Do you know Guy Kawasaki? I didn’t really know who he was until I signed up for Lynda.com (highly recommended!) and started watching his lectures on how to properly use social media for a business. I thought that for part of my series on how I am trying to learn to “harness the power of social media” as an author, I would tell you about what I learned from him. If you want to know more I highly suggest you check him out, or buy his book, The Art of Social Media with Peg Fitzpatrick. Here are a few of his tips in general about posting on social media:
Always Add Value
You can do that in four different ways:
Pass the “Re-Share” Test
Post such great content that people will want to re-share it. He gives an example of a great restaurant that you tell all your friends, “YOU HAVE TO TRY THIS PLACE!” That endorsement can be a little scary because what if your friends hate the place? Suddenly your reputation is on the line. They might not trust you anymore!
But, what if they love it? Then your reputation as a person to listen to grows. I personally love sharing things with friends and making those connections, but I am definitely hesitant to do it in a public forum. Often the things I like feel so niche that no one else will really care. On the other hand, that’s the great thing about social media, isn’t it? You can always find your people.
Use the NPR model
I got a little thrill when he mentioned NPR and some of my favorite programs. He uses them as an example because they create such great content that when they come around begging for money twice (or more) a year, people feel an obligation to reciprocate and pay back in some way. Yes, we might complain about the campaign drive, but we know we need to give back!
In addition to NPR, I personally experienced this with one of my favorite podcast teams at Storywonk. They have given me so much great information, analysis, assistance and entertainment that I felt the need to sing their praises, and show them my support in any way I can. And when they discuss their Patreon donation page I’m immediately in favor of giving them some money if they’ll just keep doing what they do!
Feed the Content Monster
When using social media you can’t pop in and out, leaving vast silent holes. I definitely find myself in this loop, partially because I don’t know what to say or share. Guy has some tips, naturally. Some people might not feel these are all genuine, but I’m going to share them any way because they give very clear answers, and maybe will help you see how others do it.

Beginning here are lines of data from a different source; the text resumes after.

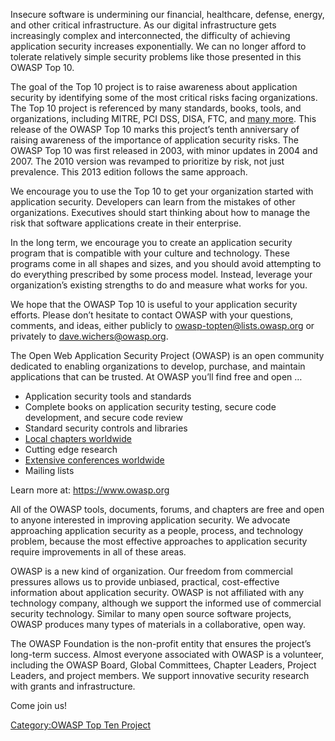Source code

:Insecure software is undermining our financial, healthcare, defense,
energy, and other critical infrastructure. As our digital infrastructure
gets increasingly complex and interconnected, the difficulty of
achieving application security increases exponentially. We can no longer
afford to tolerate relatively simple security problems like those
presented in this OWASP Top 10.

The goal of the Top 10 project is to raise awareness about application
security by identifying some of the most critical risks facing
organizations. The Top 10 project is referenced by many standards,
books, tools, and organizations, including MITRE, PCI DSS, DISA, FTC,
and [many more](Industry:Citations "wikilink"). This release of the
OWASP Top 10 marks this project’s tenth anniversary of raising awareness
of the importance of application security risks. The OWASP Top 10 was
first released in 2003, with minor updates in 2004 and 2007. The 2010
version was revamped to prioritize by risk, not just prevalence. This
2013 edition follows the same approach.

We encourage you to use the Top 10 to get your organization started with
application security. Developers can learn from the mistakes of other
organizations. Executives should start thinking about how to manage the
risk that software applications create in their enterprise.

In the long term, we encourage you to create an application security
program that is compatible with your culture and technology. These
programs come in all shapes and sizes, and you should avoid attempting
to do everything prescribed by some process model. Instead, leverage
your organization’s existing strengths to do and measure what works for
you.

We hope that the OWASP Top 10 is useful to your application security
efforts. Please don’t hesitate to contact OWASP with your questions,
comments, and ideas, either publicly to <owasp-topten@lists.owasp.org>
or privately to <dave.wichers@owasp.org>.

The Open Web Application Security Project (OWASP) is an open community
dedicated to enabling organizations to develop, purchase, and maintain
applications that can be trusted. At OWASP you’ll find free and open …

  - Application security tools and standards
  - Complete books on application security testing, secure code
    development, and secure code review
  - Standard security controls and libraries
  - [Local chapters
    worldwide](https://www.owasp.org/index.php/Category:OWASP_Chapter)
  - Cutting edge research
  - [Extensive conferences
    worldwide](https://www.owasp.org/index.php/Category:OWASP_AppSec_Conference)
  - Mailing lists

Learn more at: [<https://www.owasp.org>](https://www.owasp.org/)

All of the OWASP tools, documents, forums, and chapters are free and
open to anyone interested in improving application security. We advocate
approaching application security as a people, process, and technology
problem, because the most effective approaches to application security
require improvements in all of these areas.

OWASP is a new kind of organization. Our freedom from commercial
pressures allows us to provide unbiased, practical, cost-effective
information about application security. OWASP is not affiliated with any
technology company, although we support the informed use of commercial
security technology. Similar to many open source software projects,
OWASP produces many types of materials in a collaborative, open way.

The OWASP Foundation is the non-profit entity that ensures the project’s
long-term success. Almost everyone associated with OWASP is a volunteer,
including the OWASP Board, Global Committees, Chapter Leaders, Project
Leaders, and project members. We support innovative security research
with grants and infrastructure.

Come join us\!

</td>

</tr>

</table>

[Category:OWASP Top Ten
Project](Category:OWASP_Top_Ten_Project "wikilink")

- Piggy back off of others, using services like Alltop.com, reddit.com, or feedly.com, which are aggregate services that gather popular stories on specific topics.
- Post what’s hot on Facebook to your own page
- Be bold. Take a stand. Show what you are interested in.
Obviously, this last one needs some clarification if you are doing this for a business. Take a stand and be bold as it relates to your brand and your company. Maybe talking about dietary restrictions isn’t right for your brand, but talking about a story about getting motivated to be creative. It depends on the angle and the topic.
Also, for those of you thinking that piggybacking is cheating, it’s not. Post what you like, and what interests you. It’s not cheating if you see a video and would also send it to your best friend and share it with your FB friends. That’s just engagement.
His last tips were a little more technical, but useful:
- On Facebook or Google+ keep posts to 2-3 sentences
- On Twitter, keep them to 100 characters (even though you have 140) so that others can add their two cents when they re-share
- On blogs, keep it to 500-1000
- Pay attention to the right size of photos so that it’s easier to view on different mobile platforms.